Pour parvenir à ces conclusions, l’équipe a adopté une approche exploratoire inhabituelle qui combine l’étude à grande échelle des lipides (lipidomique) avec la chimie structurale et l’analyse avancée des données. Ils ont d’abord obtenu des profils lipidiques de cerveaux de souris à cinq âges, allant de un à 18 mois, en utilisant la chromatographie liquide-spectrométrie de masse. Les progrès technologiques de cette instrumentation ont considérablement augmenté le nombre de points de données disponibles pour les scientifiques, et l’analyse avancée des données leur a permis de déterminer des modèles liés à l’âge dans les énormes profils lipidiques. L’équipe a ensuite construit des molécules de SGDG et les a testées pour leur activité biologique.

« Les SGDG ont été identifiés pour la première fois dans les années 1970, mais il y a eu peu d’études de suivi. Ces lipides étaient essentiellement oubliés et absents des bases de données sur les lipides. Personne ne savait que les SGDG pouvaient changer ou être régulés dans le vieillissement, et encore moins qu’ils avaient une activité biologique et, éventuellement, qu’ils pouvaient être ciblés par des traitements », explique le premier auteur, Dan Tan, chercheur postdoctoral dans le laboratoire de Saghatelian à Salk.

L’analyse a montré que les SGDG possèdent des propriétés anti-inflammatoires, ce qui pourrait avoir des implications pour les troubles neurodégénératifs et d’autres conditions neurologiques qui impliquent une inflammation accrue dans le cerveau.

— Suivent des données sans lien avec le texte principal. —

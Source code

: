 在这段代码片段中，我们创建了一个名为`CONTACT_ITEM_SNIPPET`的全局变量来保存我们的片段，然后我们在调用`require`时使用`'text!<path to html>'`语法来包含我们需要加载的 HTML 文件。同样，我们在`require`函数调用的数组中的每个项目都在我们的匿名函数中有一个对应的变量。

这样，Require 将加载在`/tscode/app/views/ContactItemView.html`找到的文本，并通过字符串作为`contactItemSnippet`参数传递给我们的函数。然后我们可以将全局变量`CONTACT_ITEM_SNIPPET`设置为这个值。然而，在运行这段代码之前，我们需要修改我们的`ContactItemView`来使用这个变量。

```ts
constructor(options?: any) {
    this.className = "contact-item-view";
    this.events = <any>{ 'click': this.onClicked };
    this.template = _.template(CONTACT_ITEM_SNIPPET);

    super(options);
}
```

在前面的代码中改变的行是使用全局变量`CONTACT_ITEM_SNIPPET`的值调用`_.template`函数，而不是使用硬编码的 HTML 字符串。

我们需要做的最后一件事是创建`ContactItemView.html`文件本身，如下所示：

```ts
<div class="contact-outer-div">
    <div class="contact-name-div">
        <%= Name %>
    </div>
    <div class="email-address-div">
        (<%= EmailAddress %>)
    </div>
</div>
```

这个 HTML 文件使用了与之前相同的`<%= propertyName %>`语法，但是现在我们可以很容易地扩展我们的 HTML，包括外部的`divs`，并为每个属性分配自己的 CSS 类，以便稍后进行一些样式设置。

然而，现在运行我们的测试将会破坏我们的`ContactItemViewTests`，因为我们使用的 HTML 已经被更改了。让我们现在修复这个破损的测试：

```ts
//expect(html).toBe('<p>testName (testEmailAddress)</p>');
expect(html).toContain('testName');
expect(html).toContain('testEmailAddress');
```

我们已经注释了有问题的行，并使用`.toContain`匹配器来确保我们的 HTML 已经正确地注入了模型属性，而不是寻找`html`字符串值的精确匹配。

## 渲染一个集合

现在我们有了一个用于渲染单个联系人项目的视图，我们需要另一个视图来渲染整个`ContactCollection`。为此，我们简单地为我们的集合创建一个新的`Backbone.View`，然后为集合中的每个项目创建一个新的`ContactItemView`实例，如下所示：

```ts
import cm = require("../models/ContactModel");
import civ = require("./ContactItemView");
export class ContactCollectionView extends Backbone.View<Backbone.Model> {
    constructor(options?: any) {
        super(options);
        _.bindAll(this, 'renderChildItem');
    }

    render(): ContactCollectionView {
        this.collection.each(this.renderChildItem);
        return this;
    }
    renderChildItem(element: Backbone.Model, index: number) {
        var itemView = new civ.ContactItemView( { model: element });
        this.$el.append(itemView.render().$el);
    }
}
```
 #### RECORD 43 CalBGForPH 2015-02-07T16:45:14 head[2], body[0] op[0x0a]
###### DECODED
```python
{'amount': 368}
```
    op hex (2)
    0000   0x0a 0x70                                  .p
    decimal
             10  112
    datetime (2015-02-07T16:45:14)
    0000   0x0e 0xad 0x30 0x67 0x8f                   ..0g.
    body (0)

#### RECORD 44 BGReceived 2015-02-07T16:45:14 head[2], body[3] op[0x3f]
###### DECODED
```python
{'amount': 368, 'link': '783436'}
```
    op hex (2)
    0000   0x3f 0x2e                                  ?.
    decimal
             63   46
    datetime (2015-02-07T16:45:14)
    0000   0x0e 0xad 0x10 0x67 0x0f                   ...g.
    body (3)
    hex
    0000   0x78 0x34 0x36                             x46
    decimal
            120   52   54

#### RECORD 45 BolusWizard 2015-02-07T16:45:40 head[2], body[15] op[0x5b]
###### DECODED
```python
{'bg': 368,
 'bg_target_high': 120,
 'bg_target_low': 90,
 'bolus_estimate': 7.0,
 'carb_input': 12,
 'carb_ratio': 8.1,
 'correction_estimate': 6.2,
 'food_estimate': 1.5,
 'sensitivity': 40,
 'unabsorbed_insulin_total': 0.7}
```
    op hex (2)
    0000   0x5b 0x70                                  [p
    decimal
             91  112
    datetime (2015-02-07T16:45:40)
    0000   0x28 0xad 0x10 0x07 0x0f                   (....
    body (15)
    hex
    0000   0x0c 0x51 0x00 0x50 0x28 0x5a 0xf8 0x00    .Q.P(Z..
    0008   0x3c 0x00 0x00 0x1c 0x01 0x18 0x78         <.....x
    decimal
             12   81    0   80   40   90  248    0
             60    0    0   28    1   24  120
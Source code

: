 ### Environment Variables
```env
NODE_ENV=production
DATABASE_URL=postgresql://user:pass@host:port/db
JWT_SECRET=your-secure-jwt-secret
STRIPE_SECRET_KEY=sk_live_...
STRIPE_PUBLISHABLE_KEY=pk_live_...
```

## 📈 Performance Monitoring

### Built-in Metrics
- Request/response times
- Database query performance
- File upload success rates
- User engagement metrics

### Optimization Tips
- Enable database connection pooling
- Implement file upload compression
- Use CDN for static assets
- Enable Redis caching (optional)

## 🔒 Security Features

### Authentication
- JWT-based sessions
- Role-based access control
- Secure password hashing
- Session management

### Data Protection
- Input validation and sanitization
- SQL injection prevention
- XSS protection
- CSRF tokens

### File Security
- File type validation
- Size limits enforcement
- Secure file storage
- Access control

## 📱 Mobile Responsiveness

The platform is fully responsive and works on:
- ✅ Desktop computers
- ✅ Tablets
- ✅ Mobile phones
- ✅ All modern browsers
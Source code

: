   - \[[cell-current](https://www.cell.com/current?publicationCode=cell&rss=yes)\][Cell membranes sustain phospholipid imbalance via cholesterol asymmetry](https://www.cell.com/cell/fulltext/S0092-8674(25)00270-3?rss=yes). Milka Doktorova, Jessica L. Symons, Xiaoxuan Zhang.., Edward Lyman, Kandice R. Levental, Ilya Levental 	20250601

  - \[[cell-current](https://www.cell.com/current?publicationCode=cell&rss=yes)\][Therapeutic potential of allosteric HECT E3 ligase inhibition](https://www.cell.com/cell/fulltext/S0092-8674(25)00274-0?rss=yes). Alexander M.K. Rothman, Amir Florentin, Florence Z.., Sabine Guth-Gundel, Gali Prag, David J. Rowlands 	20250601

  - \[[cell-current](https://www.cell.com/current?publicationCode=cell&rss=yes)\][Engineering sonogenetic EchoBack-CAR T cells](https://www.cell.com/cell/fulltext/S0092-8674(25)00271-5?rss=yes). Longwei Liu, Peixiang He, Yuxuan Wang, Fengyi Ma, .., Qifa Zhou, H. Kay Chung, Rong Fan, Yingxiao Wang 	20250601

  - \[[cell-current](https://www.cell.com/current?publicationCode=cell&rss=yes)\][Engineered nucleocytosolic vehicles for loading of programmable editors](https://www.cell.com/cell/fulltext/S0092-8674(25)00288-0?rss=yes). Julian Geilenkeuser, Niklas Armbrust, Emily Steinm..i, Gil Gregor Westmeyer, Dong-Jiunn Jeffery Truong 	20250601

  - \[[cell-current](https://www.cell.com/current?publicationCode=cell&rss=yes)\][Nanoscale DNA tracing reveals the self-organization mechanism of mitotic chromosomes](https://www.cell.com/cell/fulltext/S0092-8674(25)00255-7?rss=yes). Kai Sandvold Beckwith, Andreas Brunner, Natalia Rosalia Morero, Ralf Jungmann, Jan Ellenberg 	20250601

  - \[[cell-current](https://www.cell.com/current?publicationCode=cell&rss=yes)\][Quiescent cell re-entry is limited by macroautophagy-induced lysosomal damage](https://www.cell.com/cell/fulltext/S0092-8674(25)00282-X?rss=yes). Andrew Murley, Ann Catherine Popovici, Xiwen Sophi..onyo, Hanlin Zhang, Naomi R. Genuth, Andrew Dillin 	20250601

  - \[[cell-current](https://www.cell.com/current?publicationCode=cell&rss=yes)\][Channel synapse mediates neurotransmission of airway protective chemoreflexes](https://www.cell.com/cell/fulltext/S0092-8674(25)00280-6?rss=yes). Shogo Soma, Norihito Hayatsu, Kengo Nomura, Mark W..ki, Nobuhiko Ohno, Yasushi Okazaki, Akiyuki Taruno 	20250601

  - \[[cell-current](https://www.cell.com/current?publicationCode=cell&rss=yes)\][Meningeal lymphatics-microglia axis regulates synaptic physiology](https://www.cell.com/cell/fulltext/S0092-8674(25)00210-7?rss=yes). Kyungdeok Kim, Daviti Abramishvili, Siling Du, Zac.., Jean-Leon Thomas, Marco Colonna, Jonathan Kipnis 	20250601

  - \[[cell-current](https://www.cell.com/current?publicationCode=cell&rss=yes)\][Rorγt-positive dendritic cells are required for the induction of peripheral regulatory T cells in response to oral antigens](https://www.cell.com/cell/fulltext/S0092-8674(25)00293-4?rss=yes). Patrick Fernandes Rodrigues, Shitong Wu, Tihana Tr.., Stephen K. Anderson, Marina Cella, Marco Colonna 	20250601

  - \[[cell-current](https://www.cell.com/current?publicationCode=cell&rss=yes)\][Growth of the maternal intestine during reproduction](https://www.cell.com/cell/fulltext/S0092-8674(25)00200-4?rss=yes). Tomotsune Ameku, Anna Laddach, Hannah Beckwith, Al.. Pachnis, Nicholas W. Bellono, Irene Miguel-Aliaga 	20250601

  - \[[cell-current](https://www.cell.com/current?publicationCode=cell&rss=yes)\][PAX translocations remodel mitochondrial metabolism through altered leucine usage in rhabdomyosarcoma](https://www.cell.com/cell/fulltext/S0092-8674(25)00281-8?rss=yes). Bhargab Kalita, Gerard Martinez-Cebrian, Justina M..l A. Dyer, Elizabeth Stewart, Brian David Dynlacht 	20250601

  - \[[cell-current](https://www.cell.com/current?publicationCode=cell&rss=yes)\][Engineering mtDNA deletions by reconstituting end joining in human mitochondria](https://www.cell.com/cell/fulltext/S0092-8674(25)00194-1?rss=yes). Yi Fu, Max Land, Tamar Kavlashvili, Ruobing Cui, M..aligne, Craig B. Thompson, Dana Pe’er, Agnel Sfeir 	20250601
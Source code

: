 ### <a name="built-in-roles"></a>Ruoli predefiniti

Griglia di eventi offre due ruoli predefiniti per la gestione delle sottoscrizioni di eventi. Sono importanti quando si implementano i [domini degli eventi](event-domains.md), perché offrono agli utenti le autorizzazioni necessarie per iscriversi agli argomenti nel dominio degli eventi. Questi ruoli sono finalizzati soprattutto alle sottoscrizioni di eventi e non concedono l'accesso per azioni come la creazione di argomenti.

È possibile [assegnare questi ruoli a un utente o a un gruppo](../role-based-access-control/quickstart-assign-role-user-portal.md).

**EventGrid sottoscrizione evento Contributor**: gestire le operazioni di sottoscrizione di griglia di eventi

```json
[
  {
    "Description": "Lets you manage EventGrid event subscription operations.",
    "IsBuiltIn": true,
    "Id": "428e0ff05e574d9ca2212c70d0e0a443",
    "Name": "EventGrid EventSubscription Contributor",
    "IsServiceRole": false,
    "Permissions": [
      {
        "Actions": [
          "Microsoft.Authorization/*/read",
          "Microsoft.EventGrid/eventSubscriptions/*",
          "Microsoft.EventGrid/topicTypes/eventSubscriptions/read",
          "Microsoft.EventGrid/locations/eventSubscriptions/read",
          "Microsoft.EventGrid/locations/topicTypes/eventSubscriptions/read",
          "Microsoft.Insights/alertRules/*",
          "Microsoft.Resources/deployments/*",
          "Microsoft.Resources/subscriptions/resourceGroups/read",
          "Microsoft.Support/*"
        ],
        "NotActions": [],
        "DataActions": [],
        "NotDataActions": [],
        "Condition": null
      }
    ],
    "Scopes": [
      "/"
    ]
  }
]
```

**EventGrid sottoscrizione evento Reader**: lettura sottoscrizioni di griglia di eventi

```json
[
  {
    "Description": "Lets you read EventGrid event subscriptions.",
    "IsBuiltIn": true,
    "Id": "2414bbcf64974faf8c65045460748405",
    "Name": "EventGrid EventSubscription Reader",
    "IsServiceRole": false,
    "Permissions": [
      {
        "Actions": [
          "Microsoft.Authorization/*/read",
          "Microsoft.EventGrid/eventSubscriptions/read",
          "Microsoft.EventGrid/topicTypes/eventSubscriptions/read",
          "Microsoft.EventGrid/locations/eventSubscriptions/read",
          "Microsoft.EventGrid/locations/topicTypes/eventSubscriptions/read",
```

L’équipe a également découvert que les SGDG existent dans le cerveau des humains et des primates, ce qui suggère que les SGDG peuvent jouer un rôle important chez d’autres animaux que les souris. D’autres recherches seront nécessaires pour montrer si les SGDG contribuent à la neuroinflammation humaine.

À l’avenir, l’équipe examinera comment les SGDG sont régulés avec le vieillissement et quelles sont les protéines responsables de leur fabrication et de leur décomposition, ce qui pourrait ouvrir la voie à la découverte d’une nouvelle activité génétique associée au vieillissement.

« Grâce à la compréhension de la structure des SGDG et à notre capacité à les créer en laboratoire, l’étude de ces lipides importants est désormais largement ouverte et mûre pour la découverte », déclare Siegel, co-auteur correspondant de l’étude.